**Entries provided**

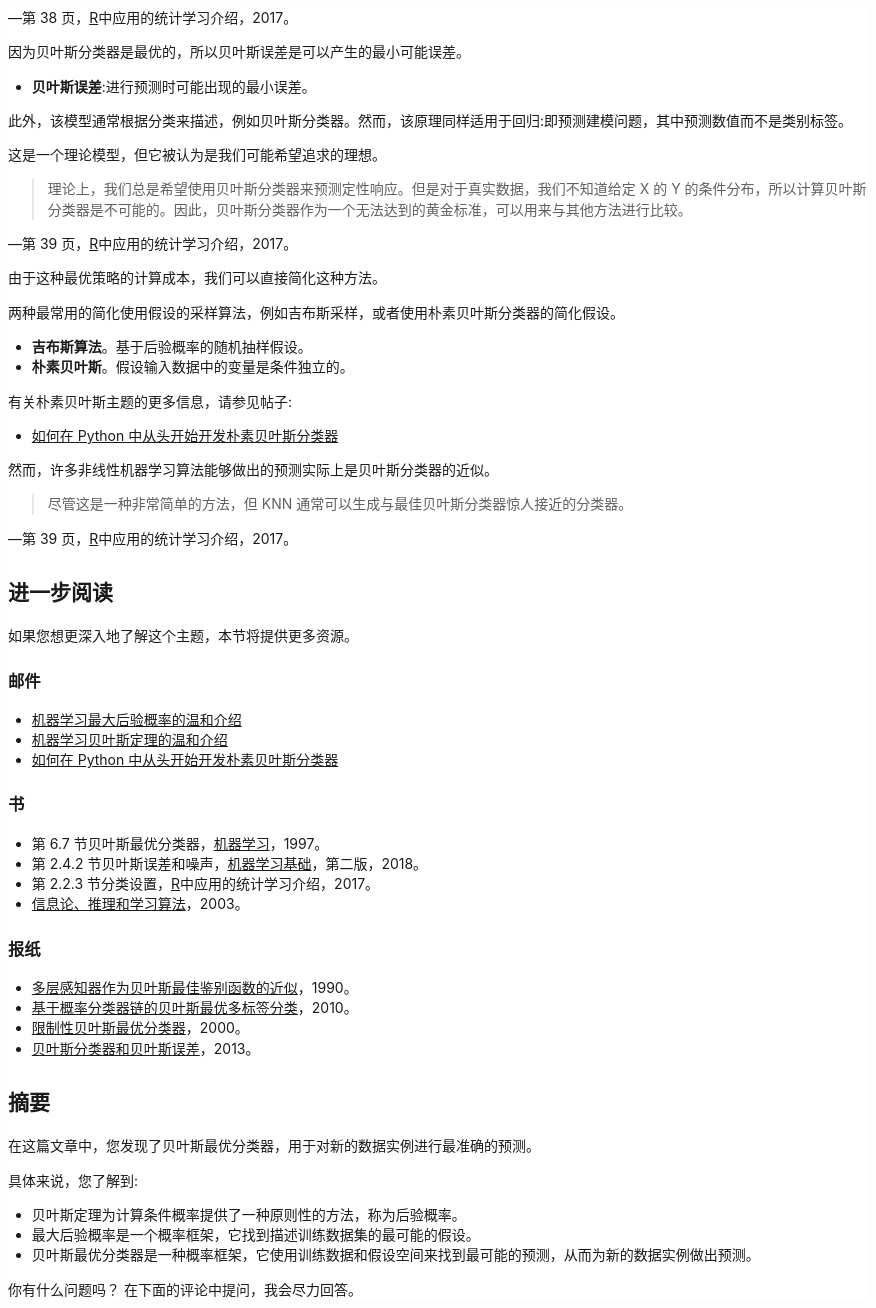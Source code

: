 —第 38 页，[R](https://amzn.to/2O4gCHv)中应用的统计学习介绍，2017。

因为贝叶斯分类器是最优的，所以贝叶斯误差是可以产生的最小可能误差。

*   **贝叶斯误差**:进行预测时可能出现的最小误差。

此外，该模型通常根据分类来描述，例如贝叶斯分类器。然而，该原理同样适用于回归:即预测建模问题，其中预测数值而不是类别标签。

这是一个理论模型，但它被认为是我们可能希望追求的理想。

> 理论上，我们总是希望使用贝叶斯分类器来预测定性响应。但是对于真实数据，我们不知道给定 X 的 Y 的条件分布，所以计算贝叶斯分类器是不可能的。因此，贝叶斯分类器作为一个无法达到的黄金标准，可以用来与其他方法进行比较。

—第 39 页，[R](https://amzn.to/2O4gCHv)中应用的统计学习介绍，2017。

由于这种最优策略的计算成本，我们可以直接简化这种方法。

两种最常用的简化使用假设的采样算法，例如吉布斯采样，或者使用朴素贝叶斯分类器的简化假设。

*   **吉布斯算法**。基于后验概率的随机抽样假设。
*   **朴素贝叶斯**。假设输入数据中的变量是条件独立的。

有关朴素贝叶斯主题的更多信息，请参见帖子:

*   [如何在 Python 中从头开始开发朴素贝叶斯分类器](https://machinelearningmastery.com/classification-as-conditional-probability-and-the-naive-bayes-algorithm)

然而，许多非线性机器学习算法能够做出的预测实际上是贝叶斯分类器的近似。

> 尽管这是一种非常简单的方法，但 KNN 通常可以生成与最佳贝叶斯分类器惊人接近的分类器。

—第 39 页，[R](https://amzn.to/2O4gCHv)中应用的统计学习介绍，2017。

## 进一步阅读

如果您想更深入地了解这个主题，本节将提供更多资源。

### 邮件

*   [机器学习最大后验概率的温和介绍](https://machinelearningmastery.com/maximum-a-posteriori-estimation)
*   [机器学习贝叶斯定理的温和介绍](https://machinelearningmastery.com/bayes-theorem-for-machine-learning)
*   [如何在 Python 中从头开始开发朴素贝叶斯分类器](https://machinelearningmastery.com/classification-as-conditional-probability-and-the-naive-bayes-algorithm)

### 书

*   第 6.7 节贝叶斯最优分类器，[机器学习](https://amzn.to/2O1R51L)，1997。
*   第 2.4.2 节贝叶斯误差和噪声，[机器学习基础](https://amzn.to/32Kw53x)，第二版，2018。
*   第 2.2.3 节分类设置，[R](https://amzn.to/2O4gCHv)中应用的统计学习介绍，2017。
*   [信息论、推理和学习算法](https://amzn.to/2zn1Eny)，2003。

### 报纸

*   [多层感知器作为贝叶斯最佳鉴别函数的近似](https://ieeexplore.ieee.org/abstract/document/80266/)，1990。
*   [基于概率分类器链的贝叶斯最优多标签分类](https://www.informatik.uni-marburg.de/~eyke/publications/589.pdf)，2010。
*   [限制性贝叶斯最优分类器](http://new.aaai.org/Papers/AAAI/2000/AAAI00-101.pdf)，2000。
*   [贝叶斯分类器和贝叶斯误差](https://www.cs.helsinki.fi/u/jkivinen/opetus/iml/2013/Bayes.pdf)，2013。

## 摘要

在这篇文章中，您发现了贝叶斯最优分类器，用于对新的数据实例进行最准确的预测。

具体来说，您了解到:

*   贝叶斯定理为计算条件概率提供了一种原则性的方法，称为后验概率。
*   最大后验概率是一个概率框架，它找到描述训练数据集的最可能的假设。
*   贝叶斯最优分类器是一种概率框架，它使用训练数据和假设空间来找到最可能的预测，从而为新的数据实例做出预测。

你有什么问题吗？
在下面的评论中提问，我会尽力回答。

---

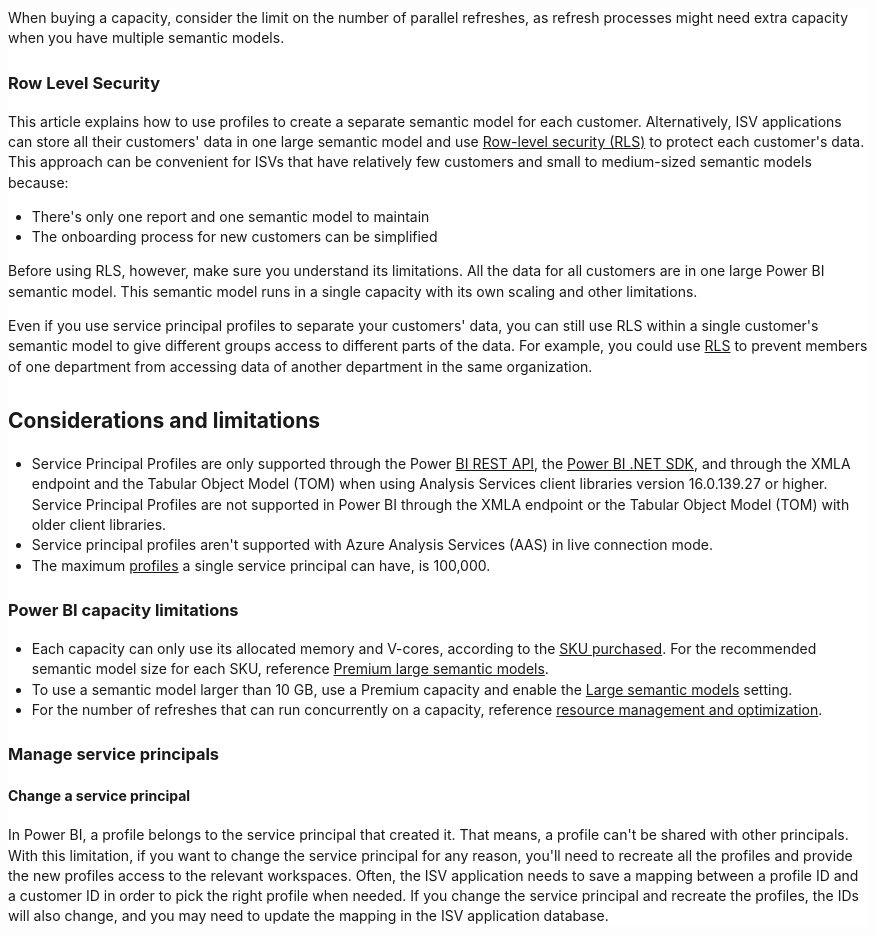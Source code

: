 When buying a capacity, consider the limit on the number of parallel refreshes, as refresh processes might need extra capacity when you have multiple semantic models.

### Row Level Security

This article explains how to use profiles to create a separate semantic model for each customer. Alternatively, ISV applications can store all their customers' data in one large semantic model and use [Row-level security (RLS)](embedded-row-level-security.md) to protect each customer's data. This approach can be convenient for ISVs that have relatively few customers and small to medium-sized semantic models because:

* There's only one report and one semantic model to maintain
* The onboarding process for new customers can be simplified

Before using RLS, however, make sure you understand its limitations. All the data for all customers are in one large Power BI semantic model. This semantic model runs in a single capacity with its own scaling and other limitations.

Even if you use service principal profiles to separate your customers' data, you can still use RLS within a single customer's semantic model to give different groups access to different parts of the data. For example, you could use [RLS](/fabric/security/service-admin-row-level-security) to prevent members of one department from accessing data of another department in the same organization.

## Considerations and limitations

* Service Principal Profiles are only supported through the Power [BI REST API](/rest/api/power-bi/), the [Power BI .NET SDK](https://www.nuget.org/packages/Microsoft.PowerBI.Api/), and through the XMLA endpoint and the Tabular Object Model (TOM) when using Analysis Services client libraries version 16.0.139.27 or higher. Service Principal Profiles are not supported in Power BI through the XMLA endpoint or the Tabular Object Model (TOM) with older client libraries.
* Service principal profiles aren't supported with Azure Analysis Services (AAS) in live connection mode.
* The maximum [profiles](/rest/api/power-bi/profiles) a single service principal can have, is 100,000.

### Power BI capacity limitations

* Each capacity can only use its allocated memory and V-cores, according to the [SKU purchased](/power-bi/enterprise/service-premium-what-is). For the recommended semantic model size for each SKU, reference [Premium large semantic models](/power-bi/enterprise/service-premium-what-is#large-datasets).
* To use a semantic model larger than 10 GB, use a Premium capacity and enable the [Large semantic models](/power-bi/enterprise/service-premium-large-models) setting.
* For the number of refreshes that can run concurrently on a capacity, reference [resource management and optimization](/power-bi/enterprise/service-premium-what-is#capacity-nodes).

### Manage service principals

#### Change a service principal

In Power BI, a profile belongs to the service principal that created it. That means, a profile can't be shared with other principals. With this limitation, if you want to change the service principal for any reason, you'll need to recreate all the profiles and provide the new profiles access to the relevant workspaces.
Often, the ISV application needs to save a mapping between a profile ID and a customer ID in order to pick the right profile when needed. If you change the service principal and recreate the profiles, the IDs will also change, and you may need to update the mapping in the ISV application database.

---

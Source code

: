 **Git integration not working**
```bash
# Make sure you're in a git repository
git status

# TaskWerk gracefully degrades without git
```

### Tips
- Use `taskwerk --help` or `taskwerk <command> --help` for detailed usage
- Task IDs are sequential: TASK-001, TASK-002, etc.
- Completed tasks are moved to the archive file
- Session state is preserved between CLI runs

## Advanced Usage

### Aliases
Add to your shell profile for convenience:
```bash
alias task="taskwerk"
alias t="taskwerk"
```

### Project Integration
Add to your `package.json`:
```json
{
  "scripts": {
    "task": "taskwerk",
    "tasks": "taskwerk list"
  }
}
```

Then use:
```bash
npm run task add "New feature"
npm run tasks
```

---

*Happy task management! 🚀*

**Requirement**
Using the data above, extract exactly the lines from the one that holds "integration not working**" to the one that holds "for detailed usage", both ends included, and no others.

**Finished exercise**
: **Git integration not working**
```bash
# Make sure you're in a git repository
git status

# TaskWerk gracefully degrades without git
```

### Tips
- Use `taskwerk --help` or `taskwerk <command> --help` for detailed usage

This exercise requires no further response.